• Assigned task
Give the count of lines in the records below that contain "کنند", with no other words.
[Start of section]
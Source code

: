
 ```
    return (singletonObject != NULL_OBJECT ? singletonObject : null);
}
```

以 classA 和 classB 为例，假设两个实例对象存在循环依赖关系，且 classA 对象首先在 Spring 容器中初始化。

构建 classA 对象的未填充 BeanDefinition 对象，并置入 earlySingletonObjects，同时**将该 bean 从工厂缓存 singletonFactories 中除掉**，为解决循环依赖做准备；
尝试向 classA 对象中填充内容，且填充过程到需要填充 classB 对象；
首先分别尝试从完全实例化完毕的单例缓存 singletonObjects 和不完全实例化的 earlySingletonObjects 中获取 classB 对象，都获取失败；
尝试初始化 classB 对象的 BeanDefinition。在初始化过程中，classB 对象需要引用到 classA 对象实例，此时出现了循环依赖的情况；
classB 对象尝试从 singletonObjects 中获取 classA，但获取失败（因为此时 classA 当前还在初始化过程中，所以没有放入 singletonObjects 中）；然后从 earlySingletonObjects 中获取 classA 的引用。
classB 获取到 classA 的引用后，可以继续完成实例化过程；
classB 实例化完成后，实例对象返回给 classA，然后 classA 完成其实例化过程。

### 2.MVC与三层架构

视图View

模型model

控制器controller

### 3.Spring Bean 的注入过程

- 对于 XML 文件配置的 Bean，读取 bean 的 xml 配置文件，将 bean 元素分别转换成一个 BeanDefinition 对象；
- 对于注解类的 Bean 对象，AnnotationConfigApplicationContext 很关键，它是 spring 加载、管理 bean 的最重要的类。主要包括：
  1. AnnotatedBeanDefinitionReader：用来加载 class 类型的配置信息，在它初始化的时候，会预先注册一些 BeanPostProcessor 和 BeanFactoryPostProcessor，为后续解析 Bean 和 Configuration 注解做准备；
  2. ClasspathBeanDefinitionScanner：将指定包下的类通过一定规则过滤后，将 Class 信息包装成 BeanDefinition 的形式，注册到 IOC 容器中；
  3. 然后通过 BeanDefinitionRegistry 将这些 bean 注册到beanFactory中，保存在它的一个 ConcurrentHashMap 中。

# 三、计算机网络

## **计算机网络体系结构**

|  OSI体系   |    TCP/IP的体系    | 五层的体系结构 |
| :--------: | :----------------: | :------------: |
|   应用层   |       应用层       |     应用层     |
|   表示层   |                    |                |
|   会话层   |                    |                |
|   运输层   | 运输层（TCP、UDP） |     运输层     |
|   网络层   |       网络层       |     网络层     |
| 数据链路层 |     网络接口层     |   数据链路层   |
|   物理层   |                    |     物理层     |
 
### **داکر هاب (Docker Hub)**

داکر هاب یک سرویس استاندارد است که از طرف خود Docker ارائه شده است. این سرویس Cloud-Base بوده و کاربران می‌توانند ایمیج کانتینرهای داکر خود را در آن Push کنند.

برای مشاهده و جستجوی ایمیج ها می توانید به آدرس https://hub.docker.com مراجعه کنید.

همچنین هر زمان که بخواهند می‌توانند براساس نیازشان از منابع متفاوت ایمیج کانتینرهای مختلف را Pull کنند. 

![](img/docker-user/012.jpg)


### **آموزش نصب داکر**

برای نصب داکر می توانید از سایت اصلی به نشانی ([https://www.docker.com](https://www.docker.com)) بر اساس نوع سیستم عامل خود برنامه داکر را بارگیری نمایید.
[End of section]
• Reply
2